• **Required work**
Say how many lines of the material below contain the word "such", with no other words.

• **Extracted records**
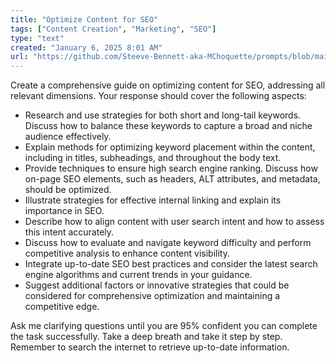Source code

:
 ```yaml
---
title: "Optimize Content for SEO"
tags: ["Content Creation", "Marketing", "SEO"]
type: "text"
created: "January 6, 2025 8:01 AM"
url: "https://github.com/Steeve-Bennett-aka-MChoquette/prompts/blob/main/optimize_content_for_seo.md"
---
```


Create a comprehensive guide on optimizing content for SEO, addressing all relevant dimensions. Your response should cover the following aspects:

- Research and use strategies for both short and long-tail keywords. Discuss how to balance these keywords to capture a broad and niche audience effectively.
- Explain methods for optimizing keyword placement within the content, including in titles, subheadings, and throughout the body text.
- Provide techniques to ensure high search engine ranking. Discuss how on-page SEO elements, such as headers, ALT attributes, and metadata, should be optimized.
- Illustrate strategies for effective internal linking and explain its importance in SEO.
- Describe how to align content with user search intent and how to assess this intent accurately.
- Discuss how to evaluate and navigate keyword difficulty and perform competitive analysis to enhance content visibility.
- Integrate up-to-date SEO best practices and consider the latest search engine algorithms and current trends in your guidance.
- Suggest additional factors or innovative strategies that could be considered for comprehensive optimization and maintaining a competitive edge.

Ask me clarifying questions until you are 95% confident you can complete the task successfully. Take a deep breath and take it step by step. Remember to search the internet to retrieve up-to-date information.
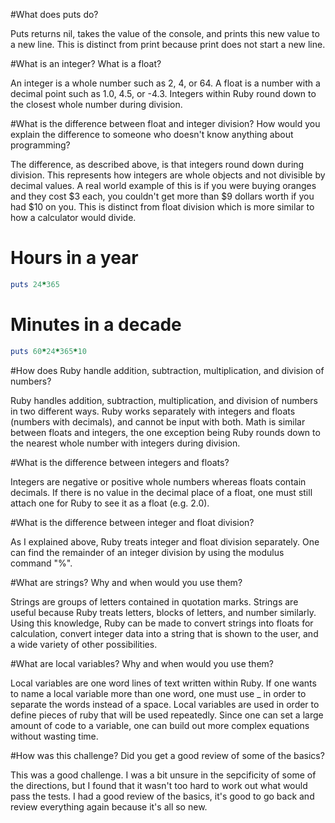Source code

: #What does puts do?

Puts returns nil, takes the value of the console, and prints this new value to a new line.  This is distinct from print because print does not start a new line.

#What is an integer? What is a float?

An integer is a whole number such as 2, 4, or 64.  A float is a number with a decimal point such as 1.0, 4.5, or -4.3.  Integers within Ruby round down to the closest whole number during division.

#What is the difference between float and integer division? How would you explain the difference to someone who doesn't know anything about programming?

The difference, as described above, is that integers round down during division.  This represents how integers are whole objects and not divisible by decimal values.  A real world example of this is if you were buying oranges and they cost $3 each, you couldn't get more than $9 dollars worth if you had $10 on you.  This is distinct from float division which is more similar to how a calculator would divide.

# Hours in a year

```ruby
puts 24*365
```

# Minutes in a decade

```ruby
puts 60*24*365*10
```

#How does Ruby handle addition, subtraction, multiplication, and division of numbers?

Ruby handles addition, subtraction, multiplication, and division of numbers in two different ways.  Ruby works separately with integers and floats (numbers with decimals), and cannot be input with both.  Math is similar between floats and integers, the one exception being Ruby rounds down to the nearest whole number with integers during division.

#What is the difference between integers and floats?

Integers are negative or positive whole numbers whereas floats contain decimals.  If there is no value in the decimal place of a float, one must still attach one for Ruby to see it as a float (e.g. 2.0).

#What is the difference between integer and float division?

As I explained above, Ruby treats integer and float division separately.  One can find the remainder of an integer division by using the modulus command "%".

#What are strings? Why and when would you use them?

Strings are groups of letters contained in quotation marks.  Strings are useful because Ruby treats letters, blocks of letters, and number similarly.  Using this knowledge, Ruby can be made to convert strings into floats for calculation, convert integer data into a string that is shown to the user, and a wide variety of other possibilities.

#What are local variables? Why and when would you use them?

Local variables are one word lines of text written within Ruby.  If one wants to name a local variable more than one word, one must use _ in order to separate the words instead of a space.  Local variables are used in order to define pieces of ruby that will be used repeatedly.  Since one can set a large amount of code to a variable, one can build out more complex equations without wasting time.

#How was this challenge? Did you get a good review of some of the basics?

This was a good challenge.  I was a bit unsure in the sepcificity of some of the directions, but I found that it wasn't too hard to work out what would pass the tests.  I had a good review of the basics, it's good to go back and review everything again because it's all so new.

<a href="basic.math.rb"></a>

<a href="defining-variables.rb"></a>

<a href="simple-string.rb"></a>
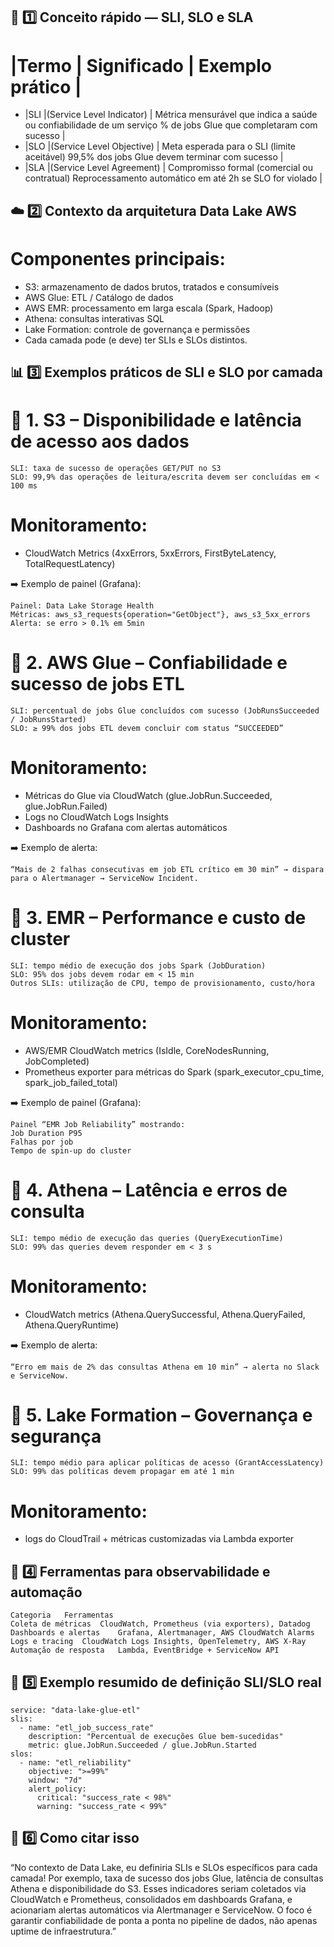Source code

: ## 🧠 1️⃣ Conceito rápido — SLI, SLO e SLA
# |Termo	| Significado	             | Exemplo prático                                                                                                    |
- |SLI    |(Service Level Indicator) | Métrica mensurável que indica a saúde ou confiabilidade de um serviço	% de jobs Glue que completaram com sucesso  |
- |SLO    |(Service Level Objective) | Meta esperada para o SLI (limite aceitável)	99,5% dos jobs Glue devem terminar com sucesso                        |
- |SLA    |(Service Level Agreement) | Compromisso formal (comercial ou contratual)	Reprocessamento automático em até 2h se SLO for violado               |

## ☁️ 2️⃣ Contexto da arquitetura Data Lake AWS

# Componentes principais:

- S3: armazenamento de dados brutos, tratados e consumíveis
- AWS Glue: ETL / Catálogo de dados
- AWS EMR: processamento em larga escala (Spark, Hadoop)
- Athena: consultas interativas SQL
- Lake Formation: controle de governança e permissões
- Cada camada pode (e deve) ter SLIs e SLOs distintos.

## 📊 3️⃣ Exemplos práticos de SLI e SLO por camada
# 🔹 1. S3 – Disponibilidade e latência de acesso aos dados
```text
SLI: taxa de sucesso de operações GET/PUT no S3
SLO: 99,9% das operações de leitura/escrita devem ser concluídas em < 100 ms
```
# Monitoramento: 
- CloudWatch Metrics (4xxErrors, 5xxErrors, FirstByteLatency, TotalRequestLatency)


➡️ Exemplo de painel (Grafana):
```text
Painel: Data Lake Storage Health
Métricas: aws_s3_requests{operation="GetObject"}, aws_s3_5xx_errors
Alerta: se erro > 0.1% em 5min
```

# 🔹 2. AWS Glue – Confiabilidade e sucesso de jobs ETL
```text
SLI: percentual de jobs Glue concluídos com sucesso (JobRunsSucceeded / JobRunsStarted)
SLO: ≥ 99% dos jobs ETL devem concluir com status “SUCCEEDED”
```
# Monitoramento:
- Métricas do Glue via CloudWatch (glue.JobRun.Succeeded, glue.JobRun.Failed)
- Logs no CloudWatch Logs Insights
- Dashboards no Grafana com alertas automáticos


➡️ Exemplo de alerta:
```text
“Mais de 2 falhas consecutivas em job ETL crítico em 30 min” → dispara para o Alertmanager → ServiceNow Incident.
```
# 🔹 3. EMR – Performance e custo de cluster
```text
SLI: tempo médio de execução dos jobs Spark (JobDuration)
SLO: 95% dos jobs devem rodar em < 15 min
Outros SLIs: utilização de CPU, tempo de provisionamento, custo/hora
```
# Monitoramento:
- AWS/EMR CloudWatch metrics (IsIdle, CoreNodesRunning, JobCompleted)
- Prometheus exporter para métricas do Spark (spark_executor_cpu_time, spark_job_failed_total)


➡️ Exemplo de painel (Grafana):
```text
Painel “EMR Job Reliability” mostrando:
Job Duration P95
Falhas por job
Tempo de spin-up do cluster
```

# 🔹 4. Athena – Latência e erros de consulta
```text
SLI: tempo médio de execução das queries (QueryExecutionTime)
SLO: 99% das queries devem responder em < 3 s
```
# Monitoramento: 
- CloudWatch metrics (Athena.QuerySuccessful, Athena.QueryFailed, Athena.QueryRuntime)


➡️ Exemplo de alerta:
```text
“Erro em mais de 2% das consultas Athena em 10 min” → alerta no Slack e ServiceNow.
```

# 🔹 5. Lake Formation – Governança e segurança
```text
SLI: tempo médio para aplicar políticas de acesso (GrantAccessLatency)
SLO: 99% das políticas devem propagar em até 1 min
```
# Monitoramento: 
- logs do CloudTrail + métricas customizadas via Lambda exporter


## 🔧 4️⃣ Ferramentas para observabilidade e automação
```text
Categoria	Ferramentas
Coleta de métricas	CloudWatch, Prometheus (via exporters), Datadog
Dashboards e alertas	Grafana, Alertmanager, AWS CloudWatch Alarms
Logs e tracing	CloudWatch Logs Insights, OpenTelemetry, AWS X-Ray
Automação de resposta	Lambda, EventBridge + ServiceNow API
```

## 🚀 5️⃣ Exemplo resumido de definição SLI/SLO real
```text
service: "data-lake-glue-etl"
slis:
  - name: "etl_job_success_rate"
    description: "Percentual de execuções Glue bem-sucedidas"
    metric: glue.JobRun.Succeeded / glue.JobRun.Started
slos:
  - name: "etl_reliability"
    objective: ">=99%"
    window: "7d"
    alert_policy:
      critical: "success_rate < 98%"
      warning: "success_rate < 99%"
```

## 💬 6️⃣ Como citar isso 

“No contexto de Data Lake, eu definiria SLIs e SLOs específicos para cada camada!
Por exemplo, taxa de sucesso dos jobs Glue, latência de consultas Athena e disponibilidade do S3.
Esses indicadores seriam coletados via CloudWatch e Prometheus, consolidados em dashboards Grafana, e acionariam alertas automáticos via Alertmanager e ServiceNow.
O foco é garantir confiabilidade de ponta a ponta no pipeline de dados, não apenas uptime de infraestrutura.”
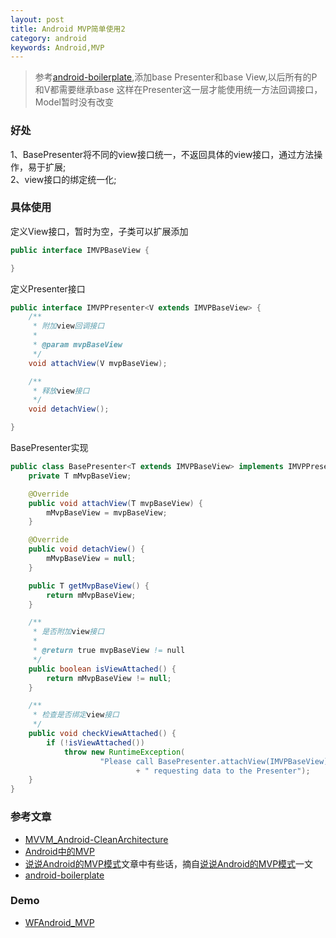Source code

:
 ```yaml
---
layout: post
title: Android MVP简单使用2
category: android
keywords: Android,MVP
---
```



> 参考[android-boilerplate](https://github.com/ribot/android-boilerplate),添加base Presenter和base View,以后所有的P和V都需要继承base
这样在Presenter这一层才能使用统一方法回调接口，Model暂时没有改变

### 好处
1、BasePresenter将不同的view接口统一，不返回具体的view接口，通过方法操作，易于扩展;<br/>
2、view接口的绑定统一化;<br/>

### 具体使用

定义View接口，暂时为空，子类可以扩展添加

```java
public interface IMVPBaseView {

}
```

定义Presenter接口

```java
public interface IMVPPresenter<V extends IMVPBaseView> {
    /**
     * 附加view回调接口
     * 
     * @param mvpBaseView
     */
    void attachView(V mvpBaseView);

    /**
     * 释放view接口
     */
    void detachView();

}
```

BasePresenter实现

```java
public class BasePresenter<T extends IMVPBaseView> implements IMVPPresenter<T> {
    private T mMvpBaseView;

    @Override
    public void attachView(T mvpBaseView) {
        mMvpBaseView = mvpBaseView;
    }

    @Override
    public void detachView() {
        mMvpBaseView = null;
    }

    public T getMvpBaseView() {
        return mMvpBaseView;
    }

    /**
     * 是否附加view接口
     * 
     * @return true mvpBaseView != null
     */
    public boolean isViewAttached() {
        return mMvpBaseView != null;
    }

    /**
     * 检查是否绑定view接口
     */
    public void checkViewAttached() {
        if (!isViewAttached())
            throw new RuntimeException(
                    "Please call BasePresenter.attachView(IMVPBaseView) before"
                            + " requesting data to the Presenter");
    }
}
```

### 参考文章

* [MVVM_Android-CleanArchitecture](http://rocko.xyz/2015/11/07/MVVM_Android-CleanArchitecture/)
* [Android中的MVP](http://rocko.xyz/2015/02/06/Android%E4%B8%AD%E7%9A%84MVP/)
* [说说Android的MVP模式](http://toughcoder.net/blog/2015/11/29/understanding-android-mvp-pattern/)文章中有些话，摘自[说说Android的MVP模式](http://toughcoder.net/blog/2015/11/29/understanding-android-mvp-pattern/)一文
* [android-boilerplate](https://github.com/ribot/android-boilerplate)

### Demo

* [WFAndroid_MVP](https://github.com/whiskeyfei/WFAndroidDemo/tree/master/WFAndroid_MVP)

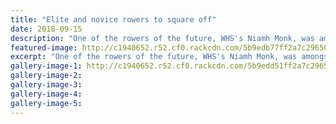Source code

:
 ```yaml
---
title: "Elite and novice rowers to square off"
date: 2018-09-15
description: "One of the rowers of the future, WHS's Niamh Monk, was amongst others with the Elite trophies for the Billy Webb Challenge..."
featured-image: http://c1940652.r52.cf0.rackcdn.com/5b9edb77ff2a7c2965000476/Niamh-monk--James-sandston-chron-15-sept.jpg
excerpt: "One of the rowers of the future, WHS's Niamh Monk, was amongst others with the Elite trophies for the Billy Webb Challenge."
gallery-image-1: http://c1940652.r52.cf0.rackcdn.com/5b9edd51ff2a7c296500047a/Niamh-monk-chron-15-sept.jpg
gallery-image-2: 
gallery-image-3: 
gallery-image-4: 
gallery-image-5: 
---
```

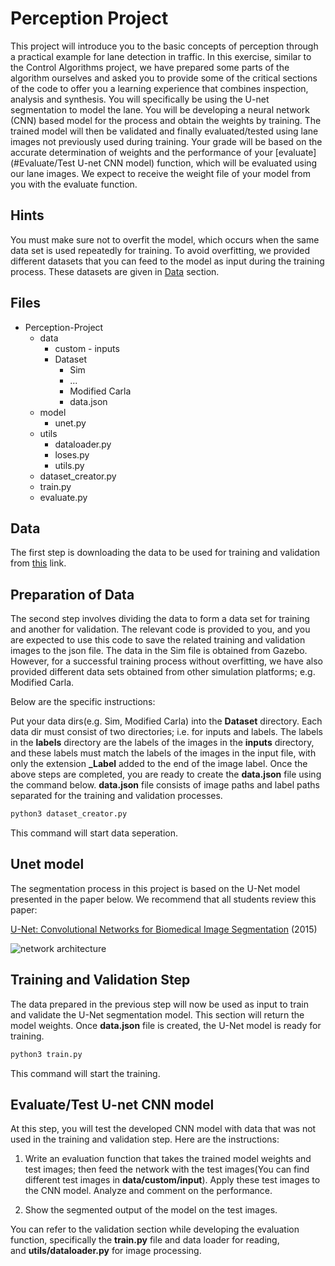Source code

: # Perception Project
This project will introduce you to the basic concepts of perception through a practical
example for lane detection in traffic. In this exercise, similar to the Control Algorithms
project, we have prepared some parts of the algorithm ourselves and asked you to
provide some of the critical sections of the code to offer you a learning experience that
combines inspection, analysis and synthesis.
You will specifically be using the U-net segmentation to model the lane. You will be
developing a neural network (CNN) based model for the process and obtain the weights
by training. The trained model will then be validated and finally evaluated/tested using
lane images not previously used during training. Your grade will be based on the
accurate determination of weights and the performance of your
[evaluate](#Evaluate/Test U-net CNN model) function, which will be evaluated using our
lane images. We expect to receive the weight file of your model from you with the
evaluate function.

## Hints 
You must make sure not to overfit the model, which occurs when the same data set is
used repeatedly for training. To avoid overfitting, we provided different datasets that you
can feed to the model as input during the training process. These datasets are given
in [Data](#Data) section.


## Files
- Perception-Project
	- data
		- custom
                     	- inputs
		- Dataset
			- Sim
			- ...
			- Modified Carla
			- data.json
	- model
		- unet.py
	- utils
		- dataloader.py
		- loses.py
		- utils.py
	- dataset_creator.py
	- train.py
	- evaluate.py
## Data
The first step is downloading the data to be used for training and validation
from [this](https://drive.google.com/file/d/1OC0FQfcSh1VaF8Yualx_AVG4MhxCyUNP/view?usp=sharing) link.

## Preparation of Data
The second step involves dividing the data to form a data set for training and another for
validation. The relevant code is provided to you, and you are expected to use this code
to save the related training and validation images to the json file. The data in the Sim file
is obtained from Gazebo. However, for a successful training process without overfitting,
we have also provided different data sets obtained from other simulation platforms; e.g.
Modified Carla.

Below are the specific instructions:

Put your data dirs(e.g. Sim, Modified Carla) into the **Dataset** directory. Each data dir must
consist of two directories; i.e. for inputs and labels. The labels in the **labels** directory are the
labels of the images in the **inputs** directory, and these labels must match the labels of the
images in the input file, with only the extension **_Label** added to the end of the image
label. Once the above steps are completed, you are ready to create the **data.json** file
using the command below. **data.json** file consists of image paths and label paths separated for the
training and validation processes.

```python
python3 dataset_creator.py
```
This command will start data seperation.

## Unet model
The segmentation process in this project is based on the U-Net model presented in the
paper below. We recommend that all students review this paper:

[U-Net: Convolutional Networks for Biomedical Image Segmentation](https://arxiv.org/abs/1505.04597) (2015)

![network architecture](https://i.imgur.com/jeDVpqF.png)

## Training and Validation Step
The data prepared in the previous step will now be used as input to train and validate
the U-Net segmentation model. This section will return the model weights.
Once **data.json** file is created, the U-Net model is ready for training.

```python
python3 train.py
```
This command will start the training.

## Evaluate/Test U-net CNN model
At this step, you will test the developed CNN model with data that was not used in the
training and validation step. Here are the instructions:
1) Write an evaluation function that takes the trained model weights and test
images; then feed the network with the test images(You can find different test
images in **data/custom/input**). Apply these test images to the CNN model.
Analyze and comment on the performance.

2) Show the segmented output of the model on the test images.  

You can refer to the validation section while developing the evaluation function,
specifically the **train.py** file and data loader for reading, and **utils/dataloader.py**
for image processing.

• **Solved exercise**
2